An arbitration clause contained in the articles of association of a limited liability company (società a responsabilità limitata) is affected by nullity, which may be raised by the court of its own motion, pursuant to Article 34(2) of Legislative Decree No. 5 of 17 January 2003 (now Article 838-bis(2) of the Code of Civil Procedure), where it does not provide for the appointment of arbitrators by a person unconnected with the company, but leaves such appointment to the parties themselves, each party designating one arbitrator and the third arbitrator, as chair of the tribunal, being chosen by agreement between the first two or, in the event of disagreement, by the President of the Court. Such nullity applies also in the case of contractual arbitration (arbitrato irrituale).
The rule of validity of the arbitration agreement requiring the appointment of the entire arbitral body by a third party unconnected with the company is mandatory in nature and cannot be derogated from by the parties.

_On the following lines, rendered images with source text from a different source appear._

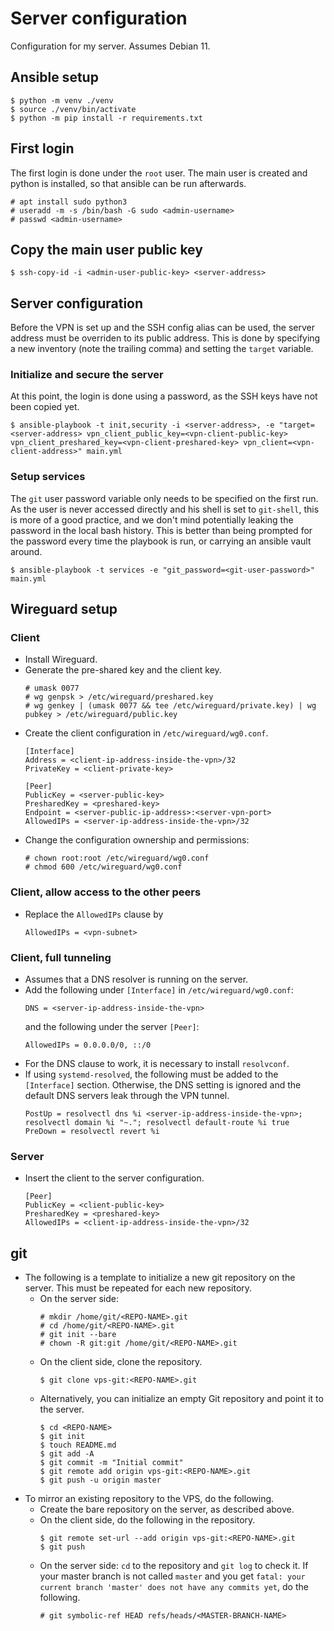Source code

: # Server configuration

Configuration for my server. Assumes Debian 11.


## Ansible setup

```
$ python -m venv ./venv
$ source ./venv/bin/activate
$ python -m pip install -r requirements.txt
```


## First login

The first login is done under the `root` user. The main user is created and
python is installed, so that ansible can be run afterwards.
```
# apt install sudo python3
# useradd -m -s /bin/bash -G sudo <admin-username>
# passwd <admin-username>
```


## Copy the main user public key

```
$ ssh-copy-id -i <admin-user-public-key> <server-address>
```


## Server configuration

Before the VPN is set up and the SSH config alias can be used, the server
address must be overriden to its public address. This is done by specifying a
new inventory (note the trailing comma) and setting the `target` variable.


### Initialize and secure the server

At this point, the login is done using a password, as the SSH keys have not
been copied yet.
```
$ ansible-playbook -t init,security -i <server-address>, -e "target=<server-address> vpn_client_public_key=<vpn-client-public-key> vpn_client_preshared_key=<vpn-client-preshared-key> vpn_client=<vpn-client-address>" main.yml
```


### Setup services

The `git` user password variable only needs to be specified on the first run.
As the user is never accessed directly and his shell is set to `git-shell`,
this is more of a good practice, and we don't mind potentially leaking the
password in the local bash history. This is better than being prompted for the
password every time the playbook is run, or carrying an ansible vault around.
```
$ ansible-playbook -t services -e "git_password=<git-user-password>" main.yml
```


## Wireguard setup

### Client

* Install Wireguard.
* Generate the pre-shared key and the client key.
  ```
  # umask 0077
  # wg genpsk > /etc/wireguard/preshared.key
  # wg genkey | (umask 0077 && tee /etc/wireguard/private.key) | wg pubkey > /etc/wireguard/public.key
  ```
* Create the client configuration in `/etc/wireguard/wg0.conf`.
  ```
  [Interface]
  Address = <client-ip-address-inside-the-vpn>/32
  PrivateKey = <client-private-key>

  [Peer]
  PublicKey = <server-public-key>
  PresharedKey = <preshared-key>
  Endpoint = <server-public-ip-address>:<server-vpn-port>
  AllowedIPs = <server-ip-address-inside-the-vpn>/32
  ```
* Change the configuration ownership and permissions:
  ```
  # chown root:root /etc/wireguard/wg0.conf
  # chmod 600 /etc/wireguard/wg0.conf
  ```


### Client, allow access to the other peers

* Replace the `AllowedIPs` clause by
  ```
  AllowedIPs = <vpn-subnet>
  ```


### Client, full tunneling

* Assumes that a DNS resolver is running on the server.
* Add the following under `[Interface]` in `/etc/wireguard/wg0.conf`:
  ```
  DNS = <server-ip-address-inside-the-vpn>
  ```
  and the following under the server `[Peer]`:
  ```
  AllowedIPs = 0.0.0.0/0, ::/0
  ```
* For the DNS clause to work, it is necessary to install `resolvconf`.
* If using `systemd-resolved`, the following must be added to the `[Interface]`
  section. Otherwise, the DNS setting is ignored and the default DNS servers
  leak through the VPN tunnel.
  ```
  PostUp = resolvectl dns %i <server-ip-address-inside-the-vpn>; resolvectl domain %i "~."; resolvectl default-route %i true
  PreDown = resolvectl revert %i
  ```


### Server

* Insert the client to the server configuration.
  ```
  [Peer]
  PublicKey = <client-public-key>
  PresharedKey = <preshared-key>
  AllowedIPs = <client-ip-address-inside-the-vpn>/32
  ```


## git

* The following is a template to initialize a new git repository on the server.
  This must be repeated for each new repository.
  * On the server side:
    ```
    # mkdir /home/git/<REPO-NAME>.git
    # cd /home/git/<REPO-NAME>.git
    # git init --bare
    # chown -R git:git /home/git/<REPO-NAME>.git
    ```
  * On the client side, clone the repository.
    ```
    $ git clone vps-git:<REPO-NAME>.git
    ```
  * Alternatively, you can initialize an empty Git repository and point it to
    the server.
    ```
    $ cd <REPO-NAME>
    $ git init
    $ touch README.md
    $ git add -A
    $ git commit -m "Initial commit"
    $ git remote add origin vps-git:<REPO-NAME>.git
    $ git push -u origin master
    ```
* To mirror an existing repository to the VPS, do the following.
  * Create the bare repository on the server, as described above.
  * On the client side, do the following in the repository.
    ```
    $ git remote set-url --add origin vps-git:<REPO-NAME>.git
    $ git push
    ```
  * On the server side: `cd` to the repository and `git log` to check it. If
    your master branch is not called `master` and you get `fatal: your
    current branch 'master' does not have any commits yet`, do the
    following.
    ```
    # git symbolic-ref HEAD refs/heads/<MASTER-BRANCH-NAME>
    ```
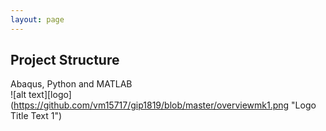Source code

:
 ```yaml
---
layout: page
---
```

## Project Structure
Abaqus, Python and MATLAB  
![alt text][logo] (https://github.com/vm15717/gip1819/blob/master/overviewmk1.png "Logo Title Text 1")
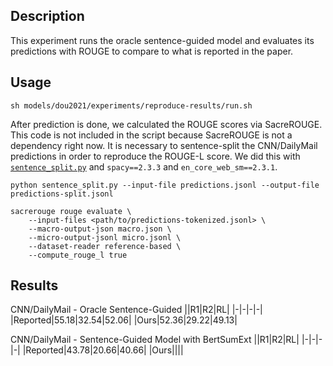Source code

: ## Description
This experiment runs the oracle sentence-guided model and evaluates its predictions with ROUGE to compare to what is reported in the paper.

## Usage
```
sh models/dou2021/experiments/reproduce-results/run.sh
```

After prediction is done, we calculated the ROUGE scores via SacreROUGE.
This code is not included in the script because SacreROUGE is not a dependency right now.
It is necessary to sentence-split the CNN/DailyMail predictions in order to reproduce the ROUGE-L score.
We did this with [`sentence_split.py`](sentence_split.py) and `spacy==2.3.3` and `en_core_web_sm==2.3.1`.
```shell script
python sentence_split.py --input-file predictions.jsonl --output-file predictions-split.jsonl

sacrerouge rouge evaluate \
    --input-files <path/to/predictions-tokenized.jsonl> \
    --macro-output-json macro.json \
    --micro-output-jsonl micro.jsonl \
    --dataset-reader reference-based \
    --compute_rouge_l true
```

## Results
CNN/DailyMail - Oracle Sentence-Guided
||R1|R2|RL|
|-|-|-|-|
|Reported|55.18|32.54|52.06|
|Ours|52.36|29.22|49.13|

CNN/DailyMail - Sentence-Guided Model with BertSumExt
||R1|R2|RL|
|-|-|-|-|
|Reported|43.78|20.66|40.66|
|Ours||||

The challenge to the report on the company’s financial position referred to in Articles 2482-bis and 2482-ter of the Civil Code, which is equivalent in structure and function to that provided for by Article 2446 of the Civil Code for joint-stock companies (società per azioni), insofar as it concerns the breach of the principles of clarity and accuracy in the preparation of such report, cannot be referred to arbitrators by virtue of an arbitration clause contained in the articles of association.